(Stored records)

============================================================

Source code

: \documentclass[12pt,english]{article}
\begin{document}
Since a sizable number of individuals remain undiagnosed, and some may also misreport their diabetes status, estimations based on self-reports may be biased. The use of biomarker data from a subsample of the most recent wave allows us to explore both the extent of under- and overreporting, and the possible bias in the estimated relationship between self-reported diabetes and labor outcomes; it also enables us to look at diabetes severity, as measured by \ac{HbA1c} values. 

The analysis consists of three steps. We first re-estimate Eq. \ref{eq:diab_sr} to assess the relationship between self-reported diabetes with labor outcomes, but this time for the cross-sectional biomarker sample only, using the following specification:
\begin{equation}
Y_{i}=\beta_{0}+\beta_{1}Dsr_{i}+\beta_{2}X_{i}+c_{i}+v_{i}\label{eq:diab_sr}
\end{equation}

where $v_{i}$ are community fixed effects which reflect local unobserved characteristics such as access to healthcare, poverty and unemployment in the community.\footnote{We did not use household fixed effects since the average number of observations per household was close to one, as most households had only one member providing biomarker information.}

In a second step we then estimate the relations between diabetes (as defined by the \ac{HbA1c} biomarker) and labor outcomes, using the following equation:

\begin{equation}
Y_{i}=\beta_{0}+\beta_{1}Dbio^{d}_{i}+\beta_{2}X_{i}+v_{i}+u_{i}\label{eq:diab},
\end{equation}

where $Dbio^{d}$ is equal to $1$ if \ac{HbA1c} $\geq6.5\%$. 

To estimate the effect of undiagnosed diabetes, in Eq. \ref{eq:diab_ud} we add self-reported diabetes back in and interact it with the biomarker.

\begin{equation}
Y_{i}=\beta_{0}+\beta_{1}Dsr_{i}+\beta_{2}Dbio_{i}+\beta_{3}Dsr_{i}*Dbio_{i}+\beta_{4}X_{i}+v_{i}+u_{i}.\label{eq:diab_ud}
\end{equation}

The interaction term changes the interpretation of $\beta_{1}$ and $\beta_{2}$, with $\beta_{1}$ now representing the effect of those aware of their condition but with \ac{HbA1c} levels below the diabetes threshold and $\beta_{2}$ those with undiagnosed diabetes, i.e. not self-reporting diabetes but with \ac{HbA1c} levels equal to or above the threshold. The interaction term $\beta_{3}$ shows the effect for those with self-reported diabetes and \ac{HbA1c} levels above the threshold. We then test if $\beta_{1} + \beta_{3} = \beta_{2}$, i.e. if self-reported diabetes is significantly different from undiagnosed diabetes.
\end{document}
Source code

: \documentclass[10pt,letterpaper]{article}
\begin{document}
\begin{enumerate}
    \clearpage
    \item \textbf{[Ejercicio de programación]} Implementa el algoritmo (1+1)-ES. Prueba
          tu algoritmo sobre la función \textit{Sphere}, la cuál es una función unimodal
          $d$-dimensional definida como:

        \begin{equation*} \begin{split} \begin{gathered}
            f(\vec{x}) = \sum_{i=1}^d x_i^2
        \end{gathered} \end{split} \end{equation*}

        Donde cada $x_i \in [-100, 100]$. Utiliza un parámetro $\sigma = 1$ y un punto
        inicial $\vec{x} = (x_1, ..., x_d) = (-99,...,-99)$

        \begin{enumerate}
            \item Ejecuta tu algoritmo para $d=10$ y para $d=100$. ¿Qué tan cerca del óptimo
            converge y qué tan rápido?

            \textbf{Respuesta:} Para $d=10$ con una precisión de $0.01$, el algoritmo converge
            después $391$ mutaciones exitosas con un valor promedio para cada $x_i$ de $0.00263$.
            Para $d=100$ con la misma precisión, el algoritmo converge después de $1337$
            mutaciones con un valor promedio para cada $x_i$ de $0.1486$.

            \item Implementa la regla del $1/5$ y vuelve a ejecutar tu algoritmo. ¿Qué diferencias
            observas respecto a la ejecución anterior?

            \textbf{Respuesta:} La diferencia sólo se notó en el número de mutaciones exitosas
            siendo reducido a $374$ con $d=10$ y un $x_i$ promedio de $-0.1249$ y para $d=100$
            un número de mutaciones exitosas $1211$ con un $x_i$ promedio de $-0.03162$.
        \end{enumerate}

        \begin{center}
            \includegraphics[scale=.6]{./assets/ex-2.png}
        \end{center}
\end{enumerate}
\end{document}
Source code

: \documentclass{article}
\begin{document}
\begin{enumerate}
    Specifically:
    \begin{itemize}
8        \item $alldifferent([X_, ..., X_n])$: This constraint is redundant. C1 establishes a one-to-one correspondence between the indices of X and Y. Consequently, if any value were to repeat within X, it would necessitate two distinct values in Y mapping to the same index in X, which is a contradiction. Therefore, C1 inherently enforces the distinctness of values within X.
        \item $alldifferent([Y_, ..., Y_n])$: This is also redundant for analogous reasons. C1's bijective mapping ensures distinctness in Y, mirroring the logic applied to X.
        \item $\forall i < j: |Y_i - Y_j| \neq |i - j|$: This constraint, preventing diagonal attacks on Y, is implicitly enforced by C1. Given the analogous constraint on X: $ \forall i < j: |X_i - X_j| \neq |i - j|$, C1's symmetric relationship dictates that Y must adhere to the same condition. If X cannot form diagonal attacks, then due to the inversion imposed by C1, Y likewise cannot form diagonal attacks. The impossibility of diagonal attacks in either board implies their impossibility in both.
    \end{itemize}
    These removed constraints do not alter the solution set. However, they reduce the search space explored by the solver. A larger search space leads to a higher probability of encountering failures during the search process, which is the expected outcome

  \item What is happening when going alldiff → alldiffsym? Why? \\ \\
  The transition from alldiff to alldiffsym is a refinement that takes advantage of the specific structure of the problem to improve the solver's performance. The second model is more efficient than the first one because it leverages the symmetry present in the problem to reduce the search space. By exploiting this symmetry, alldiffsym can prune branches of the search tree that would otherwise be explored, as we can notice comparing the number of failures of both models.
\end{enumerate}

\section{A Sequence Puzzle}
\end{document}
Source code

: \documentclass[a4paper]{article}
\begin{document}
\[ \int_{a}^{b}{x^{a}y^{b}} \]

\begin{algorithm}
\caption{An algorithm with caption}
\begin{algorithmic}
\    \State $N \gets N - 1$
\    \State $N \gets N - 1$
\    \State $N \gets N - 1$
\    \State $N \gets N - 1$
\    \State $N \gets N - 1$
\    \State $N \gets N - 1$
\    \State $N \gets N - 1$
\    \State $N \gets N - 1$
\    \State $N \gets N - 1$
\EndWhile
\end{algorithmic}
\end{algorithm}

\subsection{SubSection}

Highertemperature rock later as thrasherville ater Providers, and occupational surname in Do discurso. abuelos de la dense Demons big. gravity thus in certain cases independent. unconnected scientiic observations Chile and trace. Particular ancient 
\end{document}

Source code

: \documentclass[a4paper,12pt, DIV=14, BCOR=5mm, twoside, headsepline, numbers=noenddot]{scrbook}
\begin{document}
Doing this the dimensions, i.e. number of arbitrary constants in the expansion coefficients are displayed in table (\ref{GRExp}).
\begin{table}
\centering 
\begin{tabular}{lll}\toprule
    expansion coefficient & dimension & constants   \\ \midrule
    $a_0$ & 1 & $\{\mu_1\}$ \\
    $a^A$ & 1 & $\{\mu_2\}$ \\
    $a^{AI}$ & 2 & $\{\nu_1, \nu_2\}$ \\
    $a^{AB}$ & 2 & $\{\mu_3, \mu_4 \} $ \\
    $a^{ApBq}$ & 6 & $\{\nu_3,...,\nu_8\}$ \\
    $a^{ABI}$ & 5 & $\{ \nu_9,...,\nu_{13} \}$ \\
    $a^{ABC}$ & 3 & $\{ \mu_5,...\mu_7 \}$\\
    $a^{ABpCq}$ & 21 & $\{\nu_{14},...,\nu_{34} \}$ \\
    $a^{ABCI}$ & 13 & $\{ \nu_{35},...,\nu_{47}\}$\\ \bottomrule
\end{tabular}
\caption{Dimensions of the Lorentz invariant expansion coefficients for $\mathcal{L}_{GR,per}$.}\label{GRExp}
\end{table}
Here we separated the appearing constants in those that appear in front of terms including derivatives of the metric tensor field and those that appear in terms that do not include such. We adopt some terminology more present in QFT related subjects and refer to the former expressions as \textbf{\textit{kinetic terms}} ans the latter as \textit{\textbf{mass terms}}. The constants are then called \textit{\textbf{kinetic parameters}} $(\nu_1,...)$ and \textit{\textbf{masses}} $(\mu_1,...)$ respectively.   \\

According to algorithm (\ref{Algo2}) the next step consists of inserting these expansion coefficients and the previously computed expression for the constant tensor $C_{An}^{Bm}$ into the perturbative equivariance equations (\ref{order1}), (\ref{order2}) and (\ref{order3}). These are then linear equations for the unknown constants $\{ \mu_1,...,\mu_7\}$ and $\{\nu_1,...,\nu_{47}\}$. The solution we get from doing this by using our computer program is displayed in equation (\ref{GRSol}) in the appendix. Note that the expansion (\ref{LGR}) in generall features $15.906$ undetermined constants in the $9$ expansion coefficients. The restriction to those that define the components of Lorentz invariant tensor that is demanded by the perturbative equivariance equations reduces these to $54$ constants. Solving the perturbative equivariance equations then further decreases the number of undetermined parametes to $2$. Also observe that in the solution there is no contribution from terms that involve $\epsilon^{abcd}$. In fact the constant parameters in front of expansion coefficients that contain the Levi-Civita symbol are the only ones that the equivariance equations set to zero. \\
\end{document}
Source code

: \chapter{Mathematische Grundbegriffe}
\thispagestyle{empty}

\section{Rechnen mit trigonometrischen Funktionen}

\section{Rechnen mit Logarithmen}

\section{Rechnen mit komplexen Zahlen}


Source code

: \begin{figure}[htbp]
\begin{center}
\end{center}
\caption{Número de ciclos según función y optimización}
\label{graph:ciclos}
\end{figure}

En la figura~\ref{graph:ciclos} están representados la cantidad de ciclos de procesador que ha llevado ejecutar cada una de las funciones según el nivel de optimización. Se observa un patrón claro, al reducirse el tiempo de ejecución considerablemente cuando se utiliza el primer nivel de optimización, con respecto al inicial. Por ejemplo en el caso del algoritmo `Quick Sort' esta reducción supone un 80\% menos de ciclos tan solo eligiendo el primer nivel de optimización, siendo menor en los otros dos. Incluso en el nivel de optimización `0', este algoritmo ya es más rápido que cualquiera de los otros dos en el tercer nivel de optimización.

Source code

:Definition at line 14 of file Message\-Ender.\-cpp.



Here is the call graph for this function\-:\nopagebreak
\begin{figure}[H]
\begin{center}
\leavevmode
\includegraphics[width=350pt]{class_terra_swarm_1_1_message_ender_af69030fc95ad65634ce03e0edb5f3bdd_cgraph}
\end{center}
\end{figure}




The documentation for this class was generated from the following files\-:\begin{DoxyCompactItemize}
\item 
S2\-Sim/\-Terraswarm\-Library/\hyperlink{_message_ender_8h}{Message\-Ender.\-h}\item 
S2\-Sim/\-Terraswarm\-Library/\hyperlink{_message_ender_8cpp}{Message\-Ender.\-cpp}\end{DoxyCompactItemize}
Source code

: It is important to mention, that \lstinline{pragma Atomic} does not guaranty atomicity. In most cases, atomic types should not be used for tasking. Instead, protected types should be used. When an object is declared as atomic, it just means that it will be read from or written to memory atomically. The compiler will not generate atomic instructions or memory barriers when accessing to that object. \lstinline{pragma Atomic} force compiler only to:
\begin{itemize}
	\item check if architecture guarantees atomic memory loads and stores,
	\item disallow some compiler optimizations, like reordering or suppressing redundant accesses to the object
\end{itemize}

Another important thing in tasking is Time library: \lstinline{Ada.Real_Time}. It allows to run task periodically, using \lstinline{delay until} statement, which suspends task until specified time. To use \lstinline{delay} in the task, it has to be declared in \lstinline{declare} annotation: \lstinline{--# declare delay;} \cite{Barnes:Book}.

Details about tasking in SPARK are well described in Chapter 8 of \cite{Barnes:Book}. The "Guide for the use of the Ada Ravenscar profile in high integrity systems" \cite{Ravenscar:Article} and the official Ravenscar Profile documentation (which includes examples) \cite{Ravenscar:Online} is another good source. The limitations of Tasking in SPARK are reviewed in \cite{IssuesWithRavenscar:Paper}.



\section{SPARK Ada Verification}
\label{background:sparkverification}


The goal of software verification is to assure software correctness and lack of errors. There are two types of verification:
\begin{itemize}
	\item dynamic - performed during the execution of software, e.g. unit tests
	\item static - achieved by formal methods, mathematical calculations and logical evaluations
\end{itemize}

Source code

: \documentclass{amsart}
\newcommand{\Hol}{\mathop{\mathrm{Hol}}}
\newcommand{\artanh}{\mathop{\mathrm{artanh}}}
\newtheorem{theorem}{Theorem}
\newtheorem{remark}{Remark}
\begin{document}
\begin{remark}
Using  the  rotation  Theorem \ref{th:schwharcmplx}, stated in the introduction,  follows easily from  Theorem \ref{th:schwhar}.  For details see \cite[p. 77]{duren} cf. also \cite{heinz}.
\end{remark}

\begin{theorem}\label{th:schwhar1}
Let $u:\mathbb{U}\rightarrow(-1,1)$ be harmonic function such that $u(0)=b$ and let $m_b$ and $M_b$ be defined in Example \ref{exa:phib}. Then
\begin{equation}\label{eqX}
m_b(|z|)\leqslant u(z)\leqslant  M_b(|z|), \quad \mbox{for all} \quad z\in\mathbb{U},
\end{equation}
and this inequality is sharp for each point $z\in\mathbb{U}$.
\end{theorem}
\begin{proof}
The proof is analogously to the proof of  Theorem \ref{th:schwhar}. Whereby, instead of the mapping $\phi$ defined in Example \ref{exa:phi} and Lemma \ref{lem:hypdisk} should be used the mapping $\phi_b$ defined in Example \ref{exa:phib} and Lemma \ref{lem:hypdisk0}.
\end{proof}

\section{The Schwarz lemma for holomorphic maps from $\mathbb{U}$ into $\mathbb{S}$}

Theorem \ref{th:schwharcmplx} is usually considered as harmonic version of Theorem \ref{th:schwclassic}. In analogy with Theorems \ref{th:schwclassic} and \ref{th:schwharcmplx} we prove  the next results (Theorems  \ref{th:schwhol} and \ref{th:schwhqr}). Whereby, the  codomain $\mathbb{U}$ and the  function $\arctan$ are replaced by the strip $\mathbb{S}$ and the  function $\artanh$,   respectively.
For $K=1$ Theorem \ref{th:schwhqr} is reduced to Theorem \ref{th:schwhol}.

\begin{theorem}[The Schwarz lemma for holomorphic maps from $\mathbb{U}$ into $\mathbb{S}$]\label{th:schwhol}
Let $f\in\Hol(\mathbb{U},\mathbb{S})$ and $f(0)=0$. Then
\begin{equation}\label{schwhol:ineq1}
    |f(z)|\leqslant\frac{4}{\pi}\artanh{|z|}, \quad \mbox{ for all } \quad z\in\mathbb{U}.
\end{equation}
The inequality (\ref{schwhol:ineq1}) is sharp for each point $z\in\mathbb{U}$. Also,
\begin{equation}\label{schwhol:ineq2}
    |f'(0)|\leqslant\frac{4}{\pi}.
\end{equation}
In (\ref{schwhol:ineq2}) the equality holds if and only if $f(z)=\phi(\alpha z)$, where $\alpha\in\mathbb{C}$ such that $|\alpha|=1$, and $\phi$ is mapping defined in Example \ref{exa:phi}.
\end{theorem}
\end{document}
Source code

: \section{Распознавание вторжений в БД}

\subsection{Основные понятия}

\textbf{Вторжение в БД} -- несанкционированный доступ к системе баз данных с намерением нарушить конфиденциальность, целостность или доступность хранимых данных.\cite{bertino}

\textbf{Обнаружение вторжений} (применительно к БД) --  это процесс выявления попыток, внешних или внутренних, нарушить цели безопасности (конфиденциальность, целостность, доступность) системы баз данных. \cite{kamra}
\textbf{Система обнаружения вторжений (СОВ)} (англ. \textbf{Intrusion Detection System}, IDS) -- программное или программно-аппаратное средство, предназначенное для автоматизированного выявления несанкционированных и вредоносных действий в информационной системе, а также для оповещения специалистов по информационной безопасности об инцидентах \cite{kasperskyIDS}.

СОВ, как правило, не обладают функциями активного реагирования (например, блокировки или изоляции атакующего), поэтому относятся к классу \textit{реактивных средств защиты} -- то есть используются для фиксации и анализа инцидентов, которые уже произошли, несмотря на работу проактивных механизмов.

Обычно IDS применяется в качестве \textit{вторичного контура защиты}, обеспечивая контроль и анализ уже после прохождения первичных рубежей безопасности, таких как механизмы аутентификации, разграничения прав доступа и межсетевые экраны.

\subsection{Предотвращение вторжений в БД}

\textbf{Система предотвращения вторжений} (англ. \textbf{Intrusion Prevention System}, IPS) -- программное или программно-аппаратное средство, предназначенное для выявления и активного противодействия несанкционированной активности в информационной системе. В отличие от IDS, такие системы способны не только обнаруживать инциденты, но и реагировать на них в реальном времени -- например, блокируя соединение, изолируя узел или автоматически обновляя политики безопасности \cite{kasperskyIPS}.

============================================================

WHAT YOU ARE ASKED TO DO: Among the records, how many lines include the string "subsection"? State the number and add nothing.

WRITTEN SOLUTION: 3